Jeffrey M. Anderson’s website bills itself as “movie reviews for the thoughtful and passionate.” Hearing him talk about his feverish love for cinema, it’s hard to disagree.
“Even today, when I go to a theater, I sit down, and the lights dim, I think ‘this could be the greatest film I’ve ever seen,’” he says.
Anderson has been a professional film critic for over ten years, and has written for the San Francisco Bay Guardian, the Oakland Tribune, cinematical.com, and was Staff Critic for the San Francisco Examiner from 2000 through 2003. He now freelances and runs
combustiblecelluloid.com.
Anderson credits his first film as Abbot and Costello Meet Frankenstein, a feat he shares with acclaimed filmmaker Quentin Tarantino. “I remember being a little kid, seeing it on T.V., and it really hit me,” he says. “I’ve seen it many times since then, and I still can’t help but love it.
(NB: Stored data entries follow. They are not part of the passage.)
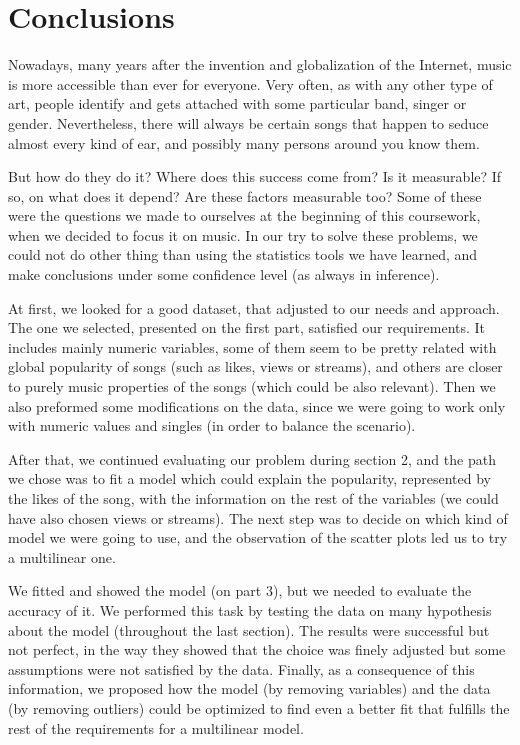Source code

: \documentclass[11pt]{article}\usepackage[]{graphicx}\usepackage[]{xcolor}
\begin{document}
\newpage
\section{Conclusions}
Nowadays, many years after the invention and globalization of the Internet, music is more accessible than ever for everyone. Very often, as with any other type of art, people identify and gets attached with some particular band, singer or gender. Nevertheless, there will always be certain songs that happen to seduce almost every kind of ear, and possibly many persons around you know them.

But how do they do it? Where does this success come from? Is it measurable? If so, on what does it depend? Are these factors measurable too? Some of these were the questions we made to ourselves at the beginning of this coursework, when we decided to focus it on music. In our try to solve these problems, we could not do other thing than using the statistics tools we have learned, and make conclusions under some confidence level (as always in inference).

At first, we looked for a good dataset, that adjusted to our needs and approach. The one we selected, presented on the first part, satisfied our requirements. It includes mainly numeric variables, some of them seem to be pretty related with global popularity of songs (such as likes, views or streams), and others are closer to purely music properties of the songs (which could be also relevant). Then we also preformed some modifications on the data, since we were going to work only with numeric values and singles (in order to balance the scenario).

After that, we continued evaluating our problem during section 2, and the path we chose was to fit a model which could explain the popularity, represented by the likes of the song, with the information on the rest of the variables (we could have also chosen views or streams). The next step was to decide on which kind of model we were going to use, and the observation of the scatter plots led us to try a multilinear one.

We fitted and showed the model (on part 3), but we needed to evaluate the accuracy of it. We performed this task by testing the data on many hypothesis about the model (throughout the last section). The results were successful but not perfect, in the way they showed that the choice was finely adjusted but some assumptions were not satisfied by the data. Finally, as a consequence of this information, we proposed how the model (by removing variables) and the data (by removing outliers) could be optimized to find even a better fit that fulfills the rest of the requirements for a multilinear model.
\end{document}
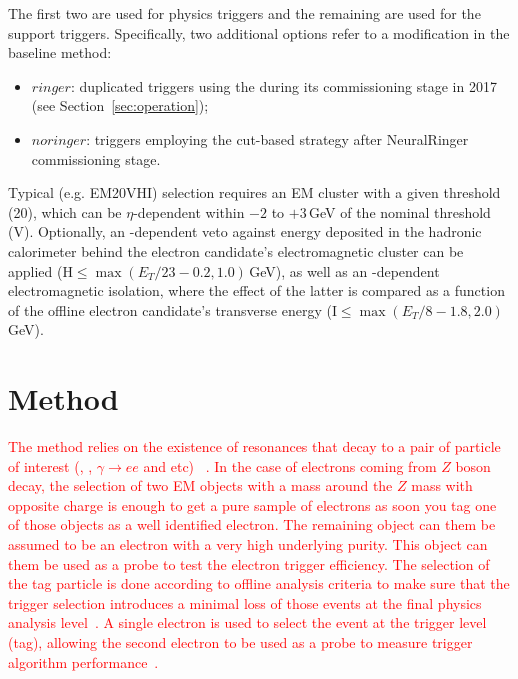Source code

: The first two are used for physics triggers and the remaining are used
for the support triggers. Specifically, two additional options refer to
a modification in the \fastcalo{} baseline method:

\begin{itemize}
\item $ringer$: duplicated triggers using the \rnn during its
  commissioning stage in 2017 (see Section~\ref{sec:operation});
\item $noringer$: triggers employing the cut-based strategy after NeuralRinger
  commissioning stage.
\end{itemize}


Typical \licalo (e.g. EM20VHI) selection requires an EM cluster with a
given threshold (20), which can be  $\eta$-dependent within $-2$ to $+3\,$GeV
of the nominal threshold (V). Optionally, an \et-dependent veto against energy
deposited in the hadronic calorimeter behind the electron candidate's
electromagnetic cluster can be applied (H$\le \max(E_T/23-0.2, 1.0)\,$GeV), as
well as an \et-dependent electromagnetic isolation, where the effect of the
latter is compared as a function of the offline electron candidate's transverse
energy (I$\le \max(E_T/8-1.8, 2.0)\,$GeV).



\section{\TnP Method}\label{ssec:tnp}

\textcolor{red}{The \tnp{} method relies on the existence of resonances that decay to a pair of particle of interest (\Zee{}, \Jee{}, $\gamma \rightarrow ee$ and etc) ~\cite{PERF-2016-01}. In the case of electrons coming from $Z$ boson decay, the selection of two EM objects with a mass around the $Z$ mass with opposite charge is enough to get a pure sample of electrons as soon you tag one of those objects as a well identified electron. The remaining object can them be assumed to be an electron with a very high underlying purity. This object can them be used as a probe to test the electron trigger efficiency. The selection of the tag particle is done according to offline analysis criteria to make sure that the trigger selection introduces a minimal loss of those events at the final physics analysis level~\cite{aaboud2019electron}. A single electron is used to select the event at the trigger level (tag), allowing the second electron to be used as a probe to measure trigger algorithm performance~\cite{aad2020performance}.}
It’s very nostalgic for me.”
As someone who gets paid to write about film, Anderson is often asked if he’s less able to enjoy films since he analyzes them so thoroughly. Not true, he says. “Being able to appreciate movies on a deeper level helps you to understand them more. What I really like is to pull out the depths of a film, and I’ve often found that almost any movie has something worthwhile in it.”
However, there’s something to be said about the other perspective as well. “If you go in there knowing nothing about movies, you’re more apt to enjoy something like Transformers, which just infuriated me,” he says, laughing. “But most people just loved it, had a great time, and got their money’s worth.”
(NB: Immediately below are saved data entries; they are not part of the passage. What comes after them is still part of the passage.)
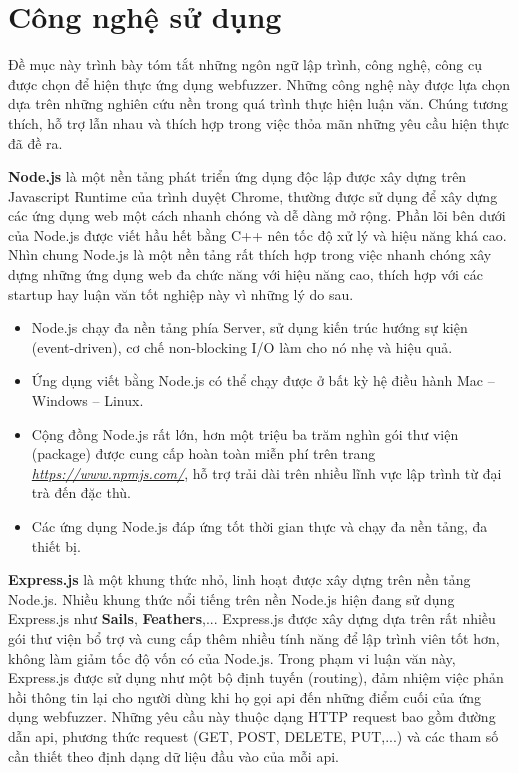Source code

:\section{Công nghệ sử dụng}
Đề mục này trình bày tóm tắt những ngôn ngữ lập trình, công nghệ, công cụ được chọn để hiện thực ứng dụng webfuzzer. Những công nghệ này được lựa chọn dựa trên những nghiên cứu nền trong quá trình thực hiện luận văn. Chúng tương thích, hỗ trợ lẫn nhau và thích hợp trong việc thỏa mãn những yêu cầu hiện thực đã đề ra.\par
\textbf{Node.js} là một nền tảng phát triển ứng dụng độc lập được xây dựng trên Javascript Runtime của trình duyệt Chrome, thường được sử dụng để xây dựng các ứng dụng web một cách nhanh chóng và dễ dàng mở rộng. Phần lõi bên dưới của Node.js được viết hầu hết bằng C++ nên tốc độ xử lý và hiệu năng khá cao. Nhìn chung Node.js là một nền tảng rất thích hợp trong việc nhanh chóng xây dựng những ứng dụng web đa chức năng với hiệu năng cao, thích hợp với các startup hay luận văn tốt nghiệp này vì những lý do sau.
\begin{itemize}
    \item Node.js chạy đa nền tảng phía Server, sử dụng kiến trúc hướng sự kiện (event-driven), cơ chế non-blocking I/O làm cho nó nhẹ và hiệu quả.
    \item Ứng dụng viết bằng Node.js có thể chạy được ở bất kỳ hệ điều hành Mac – Windows – Linux.
    \item Cộng đồng Node.js rất lớn, hơn một triệu ba trăm nghìn gói thư viện (package) được cung cấp hoàn toàn miễn phí trên trang \href{https://www.npmjs.com/}{\textit{https://www.npmjs.com/}}, hỗ trợ trải dài trên nhiều lĩnh vực lập trình từ đại trà đến đặc thù.
    \item Các ứng dụng Node.js đáp ứng tốt thời gian thực và chạy đa nền tảng, đa thiết bị.
\end{itemize}
\textbf{Express.js} là một khung thức nhỏ, linh hoạt được xây dựng trên nền tảng Node.js. Nhiều khung thức nổi tiếng trên nền Node.js hiện đang sử dụng Express.js như \textbf{Sails}, \textbf{Feathers},... Express.js được xây dựng dựa trên rất nhiều gói thư viện bổ trợ và cung cấp thêm nhiều tính năng để lập trình viên tốt hơn, không làm giảm tốc độ vốn có của Node.js. Trong phạm vi luận văn này, Express.js được sử dụng như một bộ định tuyến (routing), đảm nhiệm việc phản hồi thông tin lại cho người dùng khi họ gọi \acrshort{api} đến những điểm cuối của ứng dụng webfuzzer. Những yêu cầu này thuộc dạng HTTP request bao gồm đường dẫn \acrshort{api}, phương thức request (GET, POST, DELETE, PUT,...) và các tham số cần thiết theo định dạng dữ liệu đầu vào của mỗi \acrshort{api}. \par
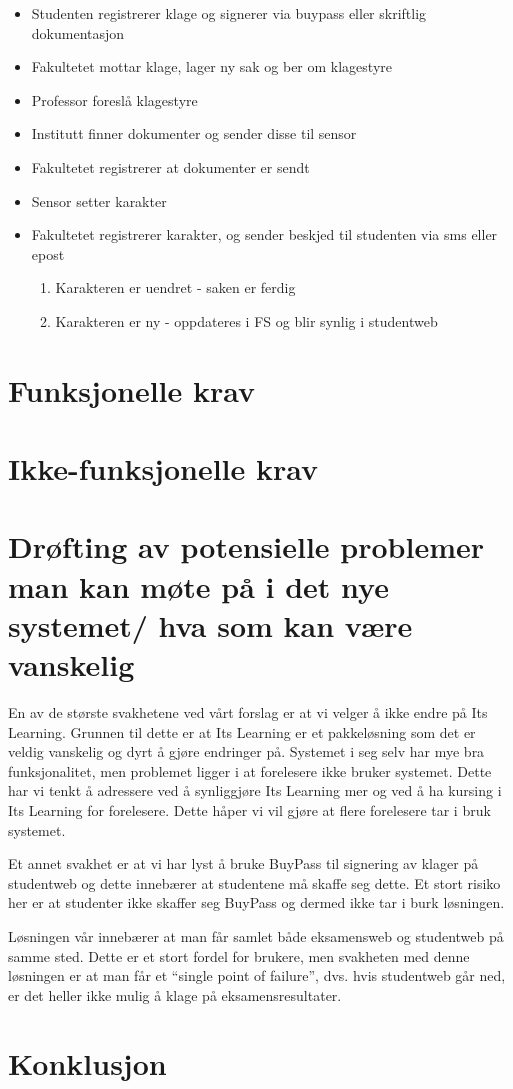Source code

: \documentclass[12pt]{article}
\begin{document}
\begin{itemize}
\item Studenten registrerer klage og signerer via buypass eller skriftlig dokumentasjon
\item Fakultetet mottar klage, lager ny sak og ber om klagestyre
\item Professor foreslå klagestyre
\item Institutt finner dokumenter og sender disse til sensor
\item Fakultetet registrerer at dokumenter er sendt
\item Sensor setter karakter
\item Fakultetet registrerer karakter, og sender beskjed til studenten via sms eller epost
\begin{enumerate}
\item Karakteren er uendret - saken er ferdig
\item Karakteren er ny - oppdateres i FS og blir synlig i studentweb
\end{enumerate}
\end{itemize}


\section{Funksjonelle krav}

\section{Ikke-funksjonelle krav}

\section{Drøfting av potensielle problemer man kan møte på i det nye systemet/ hva som kan være vanskelig}
	 	
En av de største svakhetene ved vårt forslag er at vi velger å ikke endre på Its Learning. Grunnen til dette er at Its Learning er et pakkeløsning som det er veldig vanskelig og dyrt å gjøre endringer på. Systemet i seg selv har mye bra funksjonalitet, men problemet ligger i at forelesere ikke bruker systemet. Dette har vi tenkt å adressere ved å synliggjøre Its Learning mer og ved å ha kursing i Its Learning for forelesere. Dette håper vi vil gjøre at flere forelesere tar i bruk systemet.

Et annet svakhet er at vi har lyst å bruke BuyPass til signering av klager på studentweb og dette innebærer at studentene må skaffe seg dette. Et stort risiko her er at studenter ikke skaffer seg BuyPass og dermed ikke tar i burk løsningen.

Løsningen vår innebærer at man får samlet både eksamensweb og studentweb på samme sted. Dette er et stort fordel for brukere, men svakheten med denne løsningen er at man får et “single point of failure”, dvs. hvis studentweb går ned, er det heller ikke mulig å klage på eksamensresultater.

\section{Konklusjon}
\end{document}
“Above all else, when I go into a movie, I look for something personal, and some directorial personality,” he says. “Movies are such a collaborative medium, they’re so expensive, and they rely so much on marketing, testing, and everything else, that the human element tend to get lost. That’s what I look for most.”
Throughout his career, Anderson has interviewed hundreds of cinema’s most versatile personalities, from Mike Leigh to Errol Morris to Claire Denis, including multiple interviews filmmakers William Friedkin, John Carpenter, and David Cronenberg. “I’ve often credited Cronenberg as my favorite living filmmaker,” Anderson says, “but he’s not a guy who, in person, you get where he’s coming from.”
On the subject of speaking to artists he reveres, focus is essential. “It’s really a delicate chess game,” he says. “You go in there, and sometimes there are other reporters in the room, and the only thing they do is disrupt your flow. You have to get a good question in right away, one they haven’t been asked, otherwise they’ll launch immediately into autopilot.”
It’s important to play each situation by ear. “You never know what you’re going to get into,” Anderson says. “Sometimes I prepare for a kind-of playful interview if I think the person’s going to be playful, and you get there and they’re not being playful. You always have to adapt and be ready to try another angle.”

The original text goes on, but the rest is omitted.